The USS Stockton (flag DD-73) was a 1,125-ton Caldwell-class destroyer with a crew of 100. At 310ft-long with 18,000 s.h.p. engines, she was capable of 30 knots and unique for having three screws and three funnels (others of the era were two-screw and four-funnel).

Commissioned into the US Navy in November 1917, she escorted Atlantic troop convoys, chased U-boats off Ireland, then was laid up in 1922 until de-mothballed as one of 50 lend-lease destroyers that saved Britain’s convoy bacon in 1940.

In RN service, she was renamed HMS Ludlow (flag G-57) and allocated to the Rosyth Escort Force.

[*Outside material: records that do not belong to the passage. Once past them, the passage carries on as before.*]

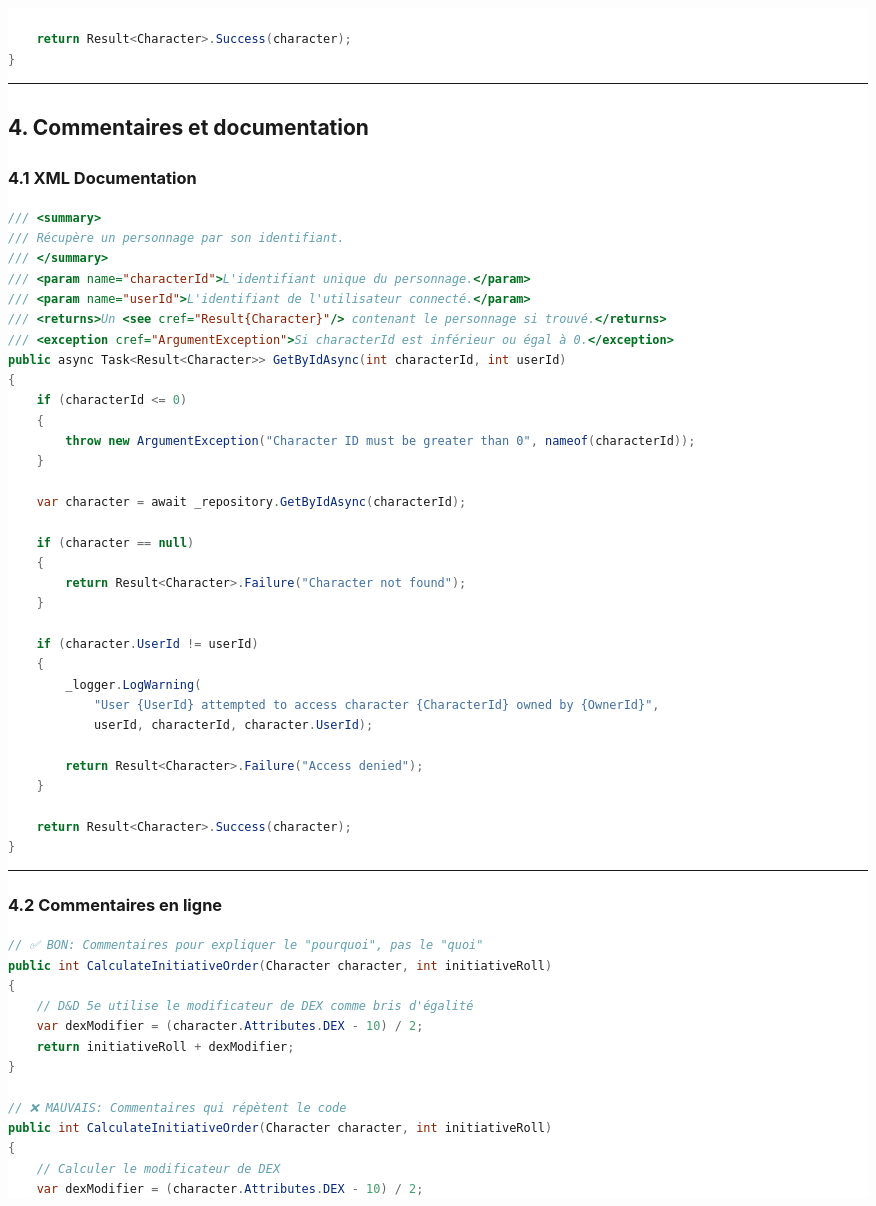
 ```csharp
    
    return Result<Character>.Success(character);
}
```

---

## 4. Commentaires et documentation

### 4.1 XML Documentation

```csharp
/// <summary>
/// Récupère un personnage par son identifiant.
/// </summary>
/// <param name="characterId">L'identifiant unique du personnage.</param>
/// <param name="userId">L'identifiant de l'utilisateur connecté.</param>
/// <returns>Un <see cref="Result{Character}"/> contenant le personnage si trouvé.</returns>
/// <exception cref="ArgumentException">Si characterId est inférieur ou égal à 0.</exception>
public async Task<Result<Character>> GetByIdAsync(int characterId, int userId)
{
    if (characterId <= 0)
    {
        throw new ArgumentException("Character ID must be greater than 0", nameof(characterId));
    }
    
    var character = await _repository.GetByIdAsync(characterId);
    
    if (character == null)
    {
        return Result<Character>.Failure("Character not found");
    }
    
    if (character.UserId != userId)
    {
        _logger.LogWarning(
            "User {UserId} attempted to access character {CharacterId} owned by {OwnerId}",
            userId, characterId, character.UserId);
        
        return Result<Character>.Failure("Access denied");
    }
    
    return Result<Character>.Success(character);
}
```

---

### 4.2 Commentaires en ligne

```csharp
// ✅ BON: Commentaires pour expliquer le "pourquoi", pas le "quoi"
public int CalculateInitiativeOrder(Character character, int initiativeRoll)
{
    // D&D 5e utilise le modificateur de DEX comme bris d'égalité
    var dexModifier = (character.Attributes.DEX - 10) / 2;
    return initiativeRoll + dexModifier;
}

// ❌ MAUVAIS: Commentaires qui répètent le code
public int CalculateInitiativeOrder(Character character, int initiativeRoll)
{
    // Calculer le modificateur de DEX
    var dexModifier = (character.Attributes.DEX - 10) / 2;
```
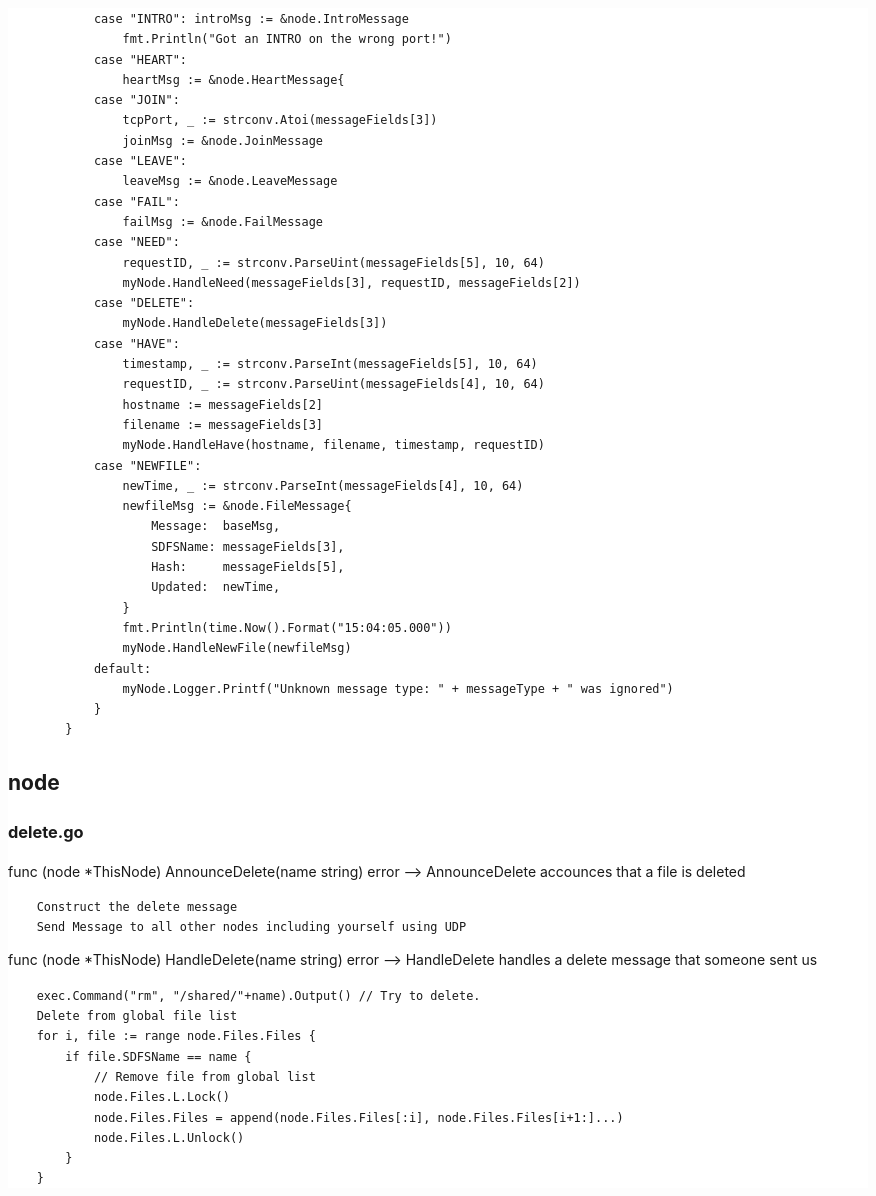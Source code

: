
 ```
			case "INTRO": introMsg := &node.IntroMessage
				fmt.Println("Got an INTRO on the wrong port!")
			case "HEART":
				heartMsg := &node.HeartMessage{
			case "JOIN":
				tcpPort, _ := strconv.Atoi(messageFields[3])
				joinMsg := &node.JoinMessage
			case "LEAVE":
				leaveMsg := &node.LeaveMessage
			case "FAIL":
				failMsg := &node.FailMessage
			case "NEED":
				requestID, _ := strconv.ParseUint(messageFields[5], 10, 64)
				myNode.HandleNeed(messageFields[3], requestID, messageFields[2])
			case "DELETE":
				myNode.HandleDelete(messageFields[3])
			case "HAVE":
				timestamp, _ := strconv.ParseInt(messageFields[5], 10, 64)
				requestID, _ := strconv.ParseUint(messageFields[4], 10, 64)
				hostname := messageFields[2]
				filename := messageFields[3]
				myNode.HandleHave(hostname, filename, timestamp, requestID)
			case "NEWFILE":
				newTime, _ := strconv.ParseInt(messageFields[4], 10, 64)
				newfileMsg := &node.FileMessage{
					Message:  baseMsg,
					SDFSName: messageFields[3],
					Hash:     messageFields[5],
					Updated:  newTime,
				}
				fmt.Println(time.Now().Format("15:04:05.000"))
				myNode.HandleNewFile(newfileMsg)
			default:
				myNode.Logger.Printf("Unknown message type: " + messageType + " was ignored")
			}
		}
```


## node
### delete.go
func (node *ThisNode) AnnounceDelete(name string) error --> AnnounceDelete accounces that a file is deleted
```
    Construct the delete message
    Send Message to all other nodes including yourself using UDP
```
    
func (node *ThisNode) HandleDelete(name string) error --> HandleDelete handles a delete message that someone sent us
```
    exec.Command("rm", "/shared/"+name).Output() // Try to delete.
    Delete from global file list
    for i, file := range node.Files.Files {
		if file.SDFSName == name {
			// Remove file from global list
			node.Files.L.Lock()
			node.Files.Files = append(node.Files.Files[:i], node.Files.Files[i+1:]...)
			node.Files.L.Unlock()
		}
	}
```
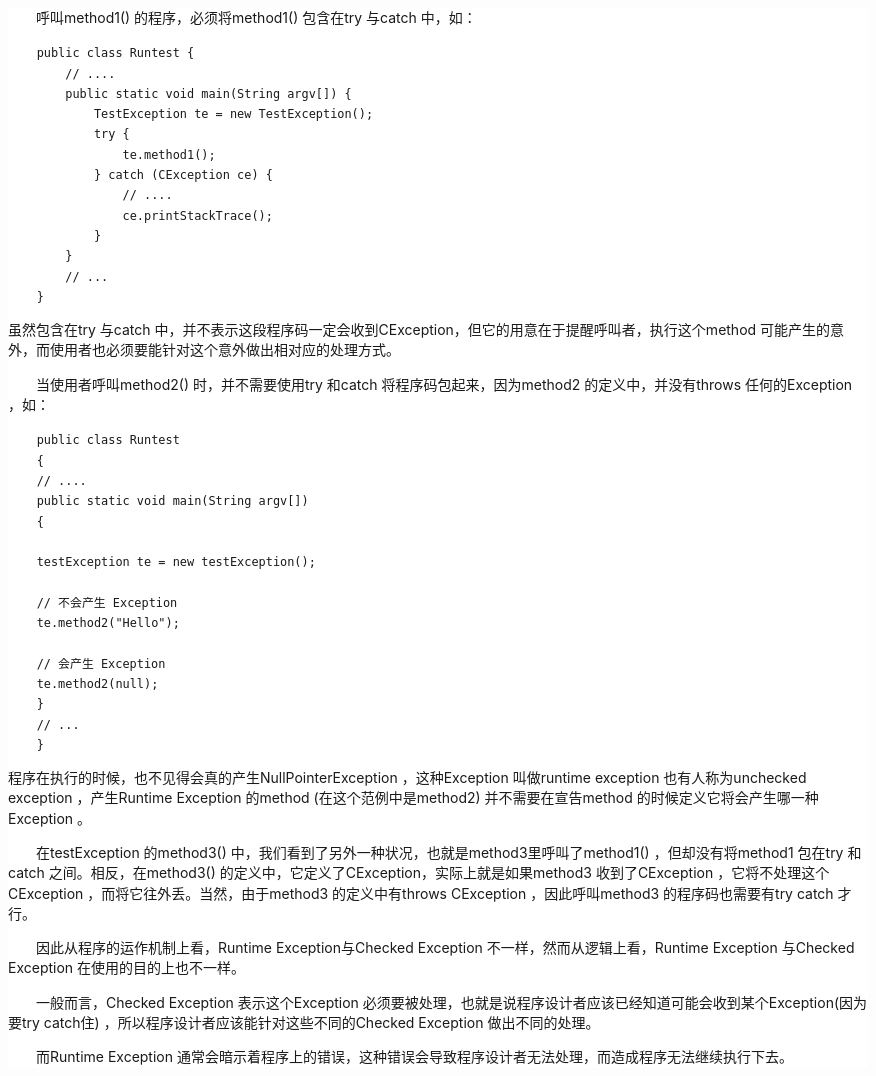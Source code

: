　　呼叫method1() 的程序，必须将method1() 包含在try 与catch 中，如：
```
    public class Runtest {  
        // ....  
        public static void main(String argv[]) {  
            TestException te = new TestException();  
            try {  
                te.method1();  
            } catch (CException ce) {  
                // ....  
                ce.printStackTrace();  
            }  
        }  
        // ...  
    }  
```
虽然包含在try 与catch 中，并不表示这段程序码一定会收到CException，但它的用意在于提醒呼叫者，执行这个method 可能产生的意外，而使用者也必须要能针对这个意外做出相对应的处理方式。

　　当使用者呼叫method2() 时，并不需要使用try 和catch 将程序码包起来，因为method2 的定义中，并没有throws 任何的Exception ，如：
```
    public class Runtest  
    {  
    // ....  
    public static void main(String argv[])  
    {  
      
    testException te = new testException();  
      
    // 不会产生 Exception  
    te.method2("Hello");  
      
    // 会产生 Exception  
    te.method2(null);  
    }  
    // ...  
    }  
```


程序在执行的时候，也不见得会真的产生NullPointerException ，这种Exception 叫做runtime exception 也有人称为unchecked exception ，产生Runtime Exception 的method (在这个范例中是method2) 并不需要在宣告method 的时候定义它将会产生哪一种Exception 。

　　在testException 的method3() 中，我们看到了另外一种状况，也就是method3里呼叫了method1() ，但却没有将method1 包在try 和catch 之间。相反，在method3() 的定义中，它定义了CException，实际上就是如果method3 收到了CException ，它将不处理这个CException ，而将它往外丢。当然，由于method3 的定义中有throws CException ，因此呼叫method3 的程序码也需要有try catch 才行。

　　因此从程序的运作机制上看，Runtime Exception与Checked Exception 不一样，然而从逻辑上看，Runtime Exception 与Checked Exception 在使用的目的上也不一样。

　　一般而言，Checked Exception 表示这个Exception 必须要被处理，也就是说程序设计者应该已经知道可能会收到某个Exception(因为要try catch住) ，所以程序设计者应该能针对这些不同的Checked Exception 做出不同的处理。

　　而Runtime Exception 通常会暗示着程序上的错误，这种错误会导致程序设计者无法处理，而造成程序无法继续执行下去。
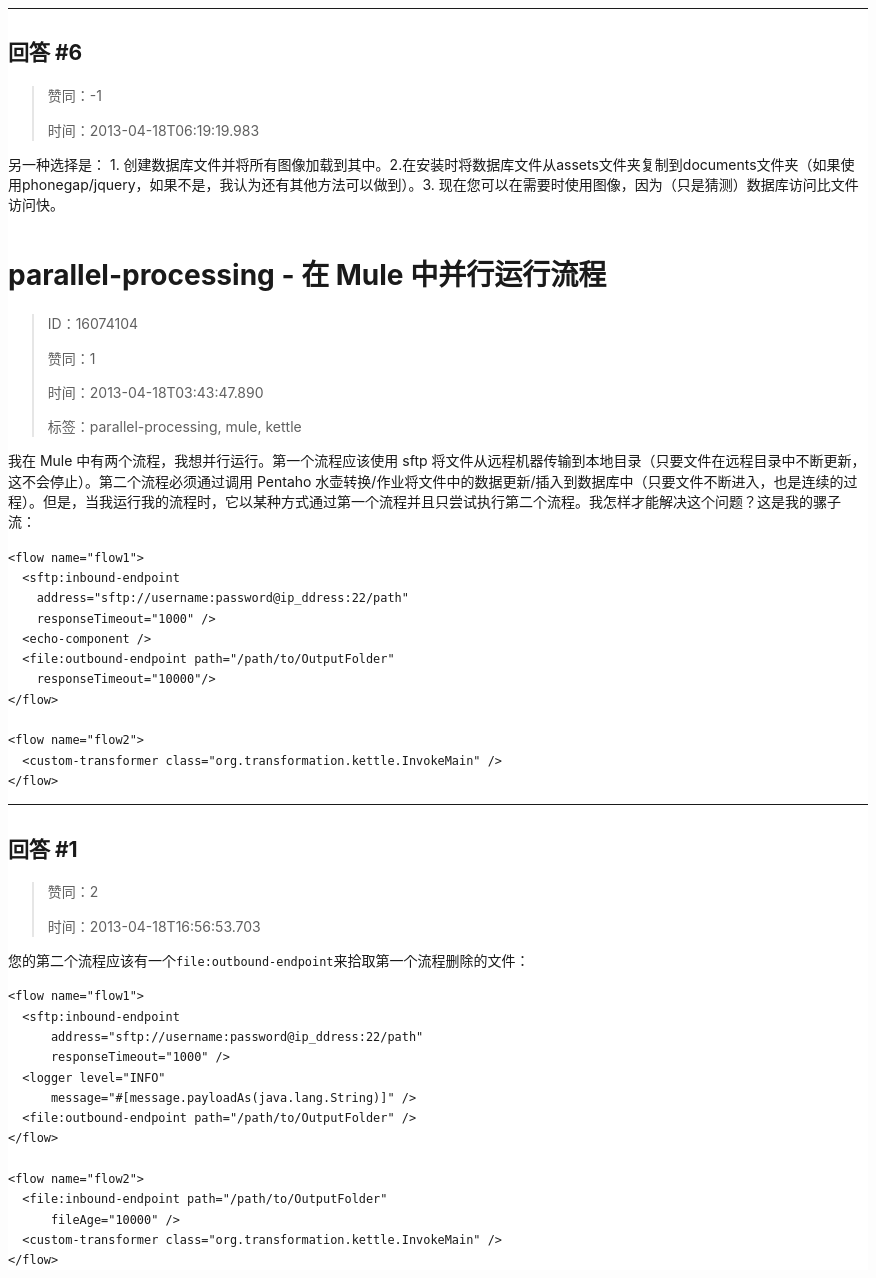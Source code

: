 * * *

## 回答 #6

> 赞同：-1
> 
> 时间：2013-04-18T06:19:19.983

另一种选择是： 1\. 创建数据库文件并将所有图像加载到其中。2.在安装时将数据库文件从assets文件夹复制到documents文件夹（如果使用phonegap/jquery，如果不是，我认为还有其他方法可以做到）。3\. 现在您可以在需要时使用图像，因为（只是猜测）数据库访问比文件访问快。

# parallel-processing - 在 Mule 中并行运行流程

> ID：16074104
> 
> 赞同：1
> 
> 时间：2013-04-18T03:43:47.890
> 
> 标签：parallel-processing, mule, kettle

我在 Mule 中有两个流程，我想并行运行。第一个流程应该使用 sftp 将文件从远程机器传输到本地目录（只要文件在远程目录中不断更新，这不会停止）。第二个流程必须通过调用 Pentaho 水壶转换/作业将文件中的数据更新/插入到数据库中（只要文件不断进入，也是连续的过程）。但是，当我运行我的流程时，它以某种方式通过第一个流程并且只尝试执行第二个流程。我怎样才能解决这个问题？这是我的骡子流：

```
<flow name="flow1">
  <sftp:inbound-endpoint
    address="sftp://username:password@ip_ddress:22/path"
    responseTimeout="1000" />
  <echo-component />
  <file:outbound-endpoint path="/path/to/OutputFolder" 
    responseTimeout="10000"/>
</flow>

<flow name="flow2"> 
  <custom-transformer class="org.transformation.kettle.InvokeMain" /> 
</flow> 
```

* * *

## 回答 #1

> 赞同：2
> 
> 时间：2013-04-18T16:56:53.703

您的第二个流程应该有一个`file:outbound-endpoint`来拾取第一个流程删除的文件：

```
<flow name="flow1">
  <sftp:inbound-endpoint
      address="sftp://username:password@ip_ddress:22/path"
      responseTimeout="1000" />
  <logger level="INFO"
      message="#[message.payloadAs(java.lang.String)]" />
  <file:outbound-endpoint path="/path/to/OutputFolder" />
</flow>

<flow name="flow2"> 
  <file:inbound-endpoint path="/path/to/OutputFolder"
      fileAge="10000" />
  <custom-transformer class="org.transformation.kettle.InvokeMain" /> 
</flow> 
```
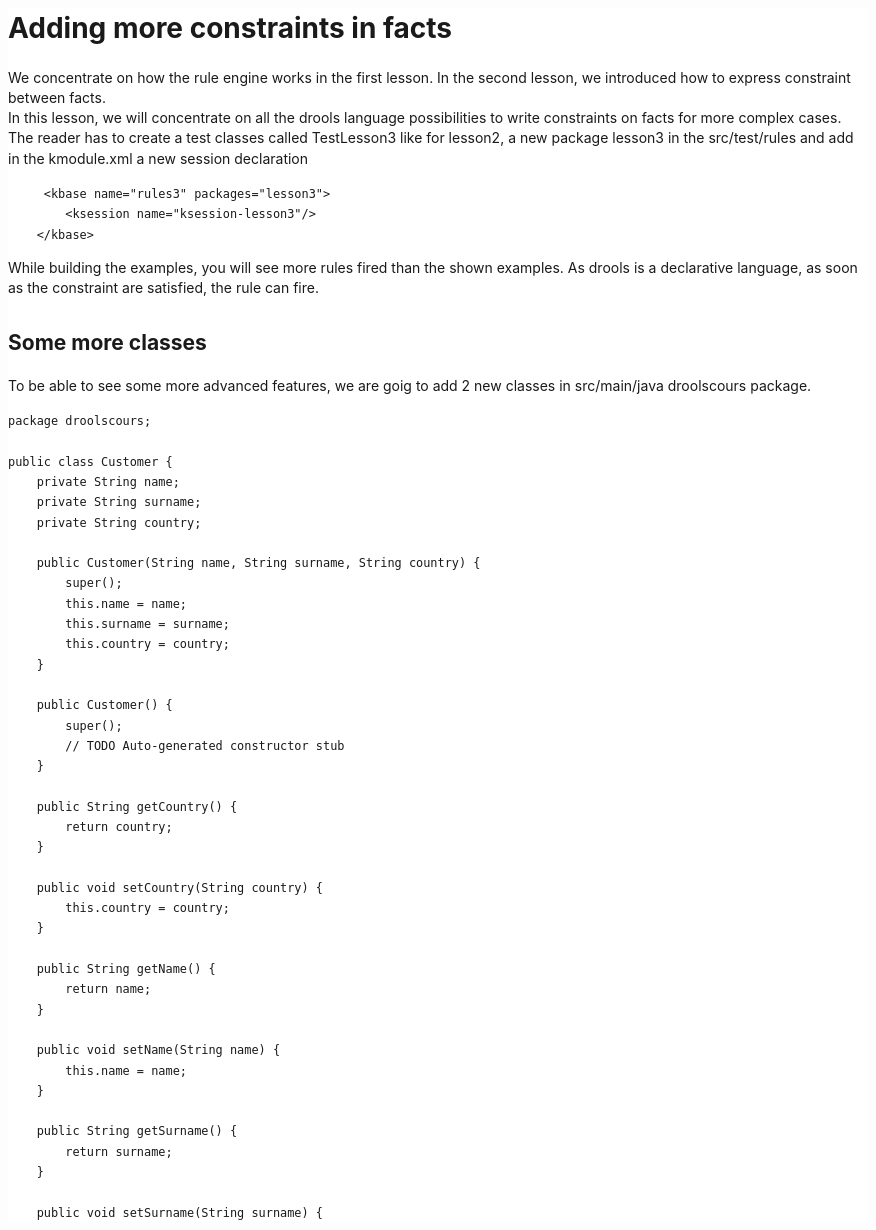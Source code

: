 # Adding more constraints in facts

We concentrate on how the rule engine works in the first lesson. In the second lesson, we introduced how to express constraint between facts.  
In this lesson, we will concentrate on all the drools language possibilities to write constraints on facts for more complex cases.  
The reader has to create a test classes called TestLesson3 like for lesson2, a new package lesson3 in the src/test/rules and add in the kmodule.xml a new session declaration

```
     <kbase name="rules3" packages="lesson3">
        <ksession name="ksession-lesson3"/>
    </kbase>
```

While building the examples, you will see more rules fired than the shown examples. As drools is a declarative language, as soon as the constraint are satisfied, the rule can fire.

## Some more classes

To be able to see some more advanced features, we are goig to add 2 new classes in src/main/java droolscours package.

```
package droolscours;

public class Customer {
    private String name;
    private String surname;
    private String country;

    public Customer(String name, String surname, String country) {
        super();
        this.name = name;
        this.surname = surname;
        this.country = country;
    }

    public Customer() {
        super();
        // TODO Auto-generated constructor stub
    }

    public String getCountry() {
        return country;
    }

    public void setCountry(String country) {
        this.country = country;
    }

    public String getName() {
        return name;
    }

    public void setName(String name) {
        this.name = name;
    }

    public String getSurname() {
        return surname;
    }

    public void setSurname(String surname) {
```
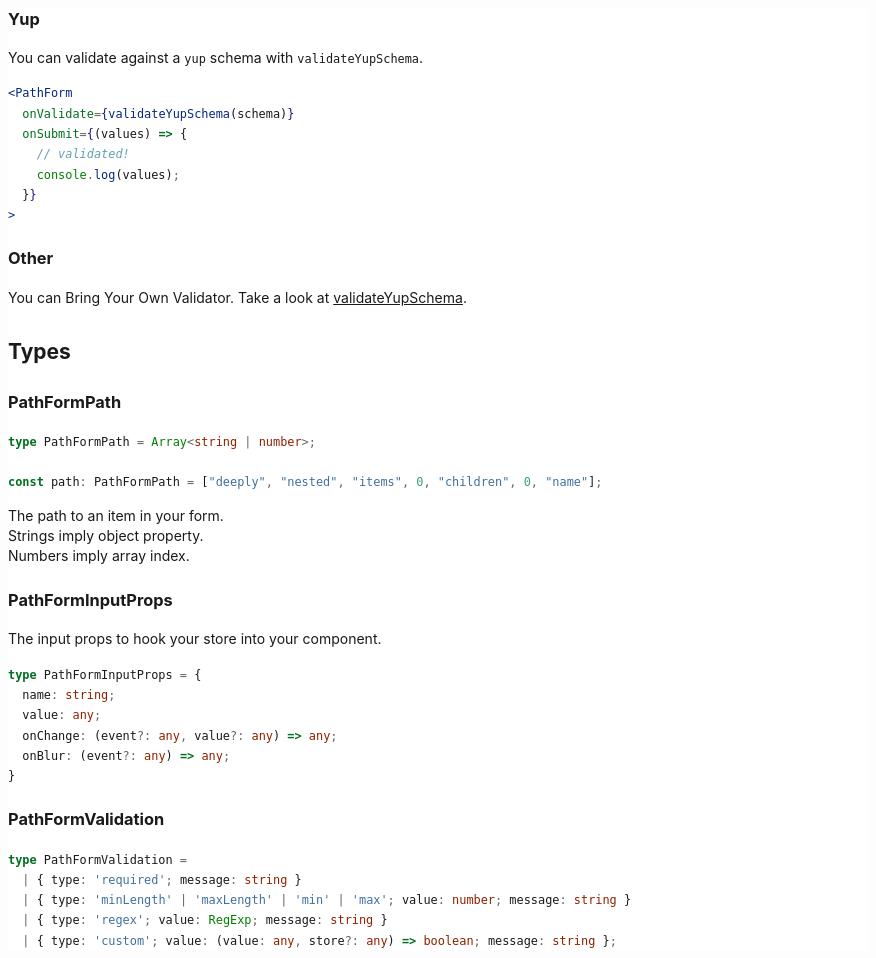 ### Yup

You can validate against a `yup` schema with `validateYupSchema`.

```jsx
<PathForm
  onValidate={validateYupSchema(schema)}
  onSubmit={(values) => {
    // validated!
    console.log(values);
  }}
>
```

### Other

You can Bring Your Own Validator.
Take a look at [validateYupSchema](./src/validators.ts).


## Types

### PathFormPath

```ts
type PathFormPath = Array<string | number>;

const path: PathFormPath = ["deeply", "nested", "items", 0, "children", 0, "name"];
```

The path to an item in your form.<br/>Strings imply object property.<br/>Numbers imply array index.

### PathFormInputProps

The input props to hook your store into your component.

```ts
type PathFormInputProps = {
  name: string;
  value: any;
  onChange: (event?: any, value?: any) => any;
  onBlur: (event?: any) => any;
}
```

### PathFormValidation

```ts
type PathFormValidation =
  | { type: 'required'; message: string }
  | { type: 'minLength' | 'maxLength' | 'min' | 'max'; value: number; message: string }
  | { type: 'regex'; value: RegExp; message: string }
  | { type: 'custom'; value: (value: any, store?: any) => boolean; message: string };
```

Extensive periods in dockyard and coastal use only means she proved unreliable for ocean-going escort work. In 1944 she did make it as far as Normandy, escorting a Mulberry Harbour over to Arromanches, but subsequent groundings damaged so much she was laid up, stripped of equipment.

In late WW2, East Fortune was home to No 132 (Coastal) Operational Training Unit using long-range Beaufighters for shipping strike training. Large wood and straw targets on Westerdunes were used for firing practice. These worked well for machineguns but the new 60lb rockets on twin quad racks left nothing but debris. Something more robust was needed.

The surplus Ludlow and its 1,000-plus tons of solid steel seemed the answer, so she was moored off the Black Murphies nearby.

When the massive curtains of water thrown up by the eight rockets of the first strike dispersed, only her masts were above water and the RAF had a new anti-ship weapon. Salved post-war by Easingwoods of Dunbar, just the keel and bottom plating of our piece of America remain.